Problem to solve: Among the lines of the records below, copy those that hold the word "Priority".

Exercise data:
━━━━━━━━━━━━━━━━━━━━
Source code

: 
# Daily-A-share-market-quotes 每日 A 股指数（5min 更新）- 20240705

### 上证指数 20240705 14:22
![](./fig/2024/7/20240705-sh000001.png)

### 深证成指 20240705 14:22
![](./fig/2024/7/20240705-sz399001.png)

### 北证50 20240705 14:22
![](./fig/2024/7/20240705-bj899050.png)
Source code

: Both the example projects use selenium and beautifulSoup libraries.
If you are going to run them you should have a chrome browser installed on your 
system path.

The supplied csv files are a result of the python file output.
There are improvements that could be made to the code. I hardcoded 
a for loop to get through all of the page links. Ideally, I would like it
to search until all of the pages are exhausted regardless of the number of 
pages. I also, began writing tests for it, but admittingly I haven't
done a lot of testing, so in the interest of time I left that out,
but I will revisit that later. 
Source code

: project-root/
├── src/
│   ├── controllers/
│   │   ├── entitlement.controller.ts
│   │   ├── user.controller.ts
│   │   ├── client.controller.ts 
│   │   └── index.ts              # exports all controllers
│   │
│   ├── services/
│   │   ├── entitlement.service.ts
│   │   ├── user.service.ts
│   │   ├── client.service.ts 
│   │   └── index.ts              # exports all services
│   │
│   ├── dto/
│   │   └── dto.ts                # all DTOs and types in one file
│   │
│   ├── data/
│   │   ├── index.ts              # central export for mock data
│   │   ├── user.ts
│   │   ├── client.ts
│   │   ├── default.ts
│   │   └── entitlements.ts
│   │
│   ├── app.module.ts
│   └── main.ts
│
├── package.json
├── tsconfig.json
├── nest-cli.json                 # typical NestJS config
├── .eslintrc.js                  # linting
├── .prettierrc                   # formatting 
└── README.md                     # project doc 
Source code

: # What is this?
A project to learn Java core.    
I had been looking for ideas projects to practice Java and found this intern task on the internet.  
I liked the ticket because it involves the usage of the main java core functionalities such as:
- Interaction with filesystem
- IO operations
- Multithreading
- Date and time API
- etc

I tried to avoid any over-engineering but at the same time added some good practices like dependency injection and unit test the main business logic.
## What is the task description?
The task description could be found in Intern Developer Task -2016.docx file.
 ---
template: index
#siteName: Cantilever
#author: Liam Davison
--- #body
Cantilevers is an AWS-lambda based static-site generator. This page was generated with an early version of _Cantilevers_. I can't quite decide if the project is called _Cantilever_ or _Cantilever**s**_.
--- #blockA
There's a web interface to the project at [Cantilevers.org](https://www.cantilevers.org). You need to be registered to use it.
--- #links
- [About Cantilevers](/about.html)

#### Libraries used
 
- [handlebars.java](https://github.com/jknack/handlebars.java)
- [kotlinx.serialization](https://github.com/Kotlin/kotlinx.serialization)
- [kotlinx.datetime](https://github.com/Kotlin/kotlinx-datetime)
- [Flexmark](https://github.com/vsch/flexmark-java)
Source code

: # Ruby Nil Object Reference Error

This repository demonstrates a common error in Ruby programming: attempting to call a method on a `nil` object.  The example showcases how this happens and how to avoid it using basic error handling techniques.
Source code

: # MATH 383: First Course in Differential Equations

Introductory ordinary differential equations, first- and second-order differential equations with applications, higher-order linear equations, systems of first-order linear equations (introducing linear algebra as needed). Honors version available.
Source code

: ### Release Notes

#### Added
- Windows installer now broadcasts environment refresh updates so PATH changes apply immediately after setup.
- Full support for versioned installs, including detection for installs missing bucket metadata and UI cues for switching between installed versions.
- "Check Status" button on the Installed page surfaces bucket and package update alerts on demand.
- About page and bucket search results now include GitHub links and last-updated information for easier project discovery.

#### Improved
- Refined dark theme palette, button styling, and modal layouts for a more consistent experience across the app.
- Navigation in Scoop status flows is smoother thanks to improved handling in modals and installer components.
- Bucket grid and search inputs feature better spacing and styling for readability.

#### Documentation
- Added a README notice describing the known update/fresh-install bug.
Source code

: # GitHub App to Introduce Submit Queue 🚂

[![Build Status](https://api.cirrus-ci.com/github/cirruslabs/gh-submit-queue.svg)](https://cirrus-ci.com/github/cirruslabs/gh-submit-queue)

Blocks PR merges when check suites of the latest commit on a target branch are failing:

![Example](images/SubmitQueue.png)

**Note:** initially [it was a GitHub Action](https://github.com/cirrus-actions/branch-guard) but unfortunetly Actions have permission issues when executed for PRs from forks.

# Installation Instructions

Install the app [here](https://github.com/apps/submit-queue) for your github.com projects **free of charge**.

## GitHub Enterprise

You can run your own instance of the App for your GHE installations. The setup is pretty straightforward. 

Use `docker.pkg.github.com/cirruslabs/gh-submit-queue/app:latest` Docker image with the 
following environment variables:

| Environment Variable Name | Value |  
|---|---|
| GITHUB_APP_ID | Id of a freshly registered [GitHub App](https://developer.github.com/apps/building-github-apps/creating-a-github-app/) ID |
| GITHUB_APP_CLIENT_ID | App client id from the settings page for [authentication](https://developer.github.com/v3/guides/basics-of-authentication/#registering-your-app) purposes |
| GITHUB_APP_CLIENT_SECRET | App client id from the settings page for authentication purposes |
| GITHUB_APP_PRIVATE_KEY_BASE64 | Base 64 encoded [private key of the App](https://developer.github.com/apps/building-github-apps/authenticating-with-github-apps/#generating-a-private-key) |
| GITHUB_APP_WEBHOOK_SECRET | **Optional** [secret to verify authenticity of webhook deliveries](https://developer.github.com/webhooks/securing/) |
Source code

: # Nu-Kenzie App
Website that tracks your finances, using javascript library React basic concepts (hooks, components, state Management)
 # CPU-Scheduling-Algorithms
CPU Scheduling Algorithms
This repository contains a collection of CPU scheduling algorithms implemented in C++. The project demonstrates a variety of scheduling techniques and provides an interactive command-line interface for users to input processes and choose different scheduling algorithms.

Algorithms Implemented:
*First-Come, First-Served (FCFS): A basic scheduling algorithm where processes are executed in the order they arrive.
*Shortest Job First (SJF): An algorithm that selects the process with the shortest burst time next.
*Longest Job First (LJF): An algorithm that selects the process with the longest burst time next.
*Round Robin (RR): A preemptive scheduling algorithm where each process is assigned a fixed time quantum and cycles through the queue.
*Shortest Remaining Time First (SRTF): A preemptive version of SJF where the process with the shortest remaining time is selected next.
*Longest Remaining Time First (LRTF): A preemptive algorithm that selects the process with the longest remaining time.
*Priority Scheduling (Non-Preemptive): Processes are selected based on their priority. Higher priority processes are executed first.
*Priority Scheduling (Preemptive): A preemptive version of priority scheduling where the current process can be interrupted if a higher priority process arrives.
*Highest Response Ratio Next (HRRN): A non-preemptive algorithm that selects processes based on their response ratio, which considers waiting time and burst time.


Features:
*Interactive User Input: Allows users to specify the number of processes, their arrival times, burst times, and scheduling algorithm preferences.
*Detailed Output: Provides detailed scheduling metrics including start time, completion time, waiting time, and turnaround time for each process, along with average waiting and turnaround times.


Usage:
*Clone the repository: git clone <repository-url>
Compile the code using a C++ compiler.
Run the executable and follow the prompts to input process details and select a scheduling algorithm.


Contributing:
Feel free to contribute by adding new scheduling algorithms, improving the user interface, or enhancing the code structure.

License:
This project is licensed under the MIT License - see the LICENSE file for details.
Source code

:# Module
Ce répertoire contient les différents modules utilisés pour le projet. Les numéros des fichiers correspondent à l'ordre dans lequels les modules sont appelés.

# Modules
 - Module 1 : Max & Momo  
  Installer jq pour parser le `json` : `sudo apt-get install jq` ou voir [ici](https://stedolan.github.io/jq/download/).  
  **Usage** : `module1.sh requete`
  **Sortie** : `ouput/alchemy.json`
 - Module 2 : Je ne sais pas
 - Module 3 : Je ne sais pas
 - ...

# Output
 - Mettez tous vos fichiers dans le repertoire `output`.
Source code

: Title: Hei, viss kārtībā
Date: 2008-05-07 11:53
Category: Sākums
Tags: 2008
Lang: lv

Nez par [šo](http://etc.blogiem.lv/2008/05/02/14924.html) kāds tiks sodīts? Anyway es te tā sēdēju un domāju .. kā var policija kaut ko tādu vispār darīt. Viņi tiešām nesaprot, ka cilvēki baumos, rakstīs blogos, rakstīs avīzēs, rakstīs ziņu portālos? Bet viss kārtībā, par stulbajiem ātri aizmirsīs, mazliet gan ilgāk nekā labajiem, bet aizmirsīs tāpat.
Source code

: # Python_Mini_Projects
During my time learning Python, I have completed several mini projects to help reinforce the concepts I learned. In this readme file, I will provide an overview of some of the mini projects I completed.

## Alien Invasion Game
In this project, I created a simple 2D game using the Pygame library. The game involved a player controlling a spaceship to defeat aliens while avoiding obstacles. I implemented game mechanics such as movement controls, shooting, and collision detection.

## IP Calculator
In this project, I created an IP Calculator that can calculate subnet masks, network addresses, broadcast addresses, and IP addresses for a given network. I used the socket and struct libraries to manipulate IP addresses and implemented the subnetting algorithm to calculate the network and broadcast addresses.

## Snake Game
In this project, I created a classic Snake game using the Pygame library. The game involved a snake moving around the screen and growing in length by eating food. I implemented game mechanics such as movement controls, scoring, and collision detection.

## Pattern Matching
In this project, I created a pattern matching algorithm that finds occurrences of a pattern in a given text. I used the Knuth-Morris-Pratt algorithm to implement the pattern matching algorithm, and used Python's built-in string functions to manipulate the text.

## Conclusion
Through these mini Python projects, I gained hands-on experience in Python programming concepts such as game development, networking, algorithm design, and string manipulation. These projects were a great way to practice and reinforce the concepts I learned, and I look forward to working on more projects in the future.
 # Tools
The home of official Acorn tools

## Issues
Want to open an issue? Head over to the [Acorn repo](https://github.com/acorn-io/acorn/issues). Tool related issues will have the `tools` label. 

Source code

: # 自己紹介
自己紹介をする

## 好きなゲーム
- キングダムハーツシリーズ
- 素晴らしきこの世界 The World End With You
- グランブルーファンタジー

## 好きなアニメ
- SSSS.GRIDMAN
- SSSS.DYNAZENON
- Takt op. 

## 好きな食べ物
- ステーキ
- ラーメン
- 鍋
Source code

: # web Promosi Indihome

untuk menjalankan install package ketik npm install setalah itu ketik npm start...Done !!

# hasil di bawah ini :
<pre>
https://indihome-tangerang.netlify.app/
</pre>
━━━━━━━━━━━━━━━━━━━━
Solved problem:
*Priority Scheduling (Non-Preemptive): Processes are selected based on their priority. Higher priority processes are executed first.
*Priority Scheduling (Preemptive): A preemptive version of priority scheduling where the current process can be interrupted if a higher priority process arrives.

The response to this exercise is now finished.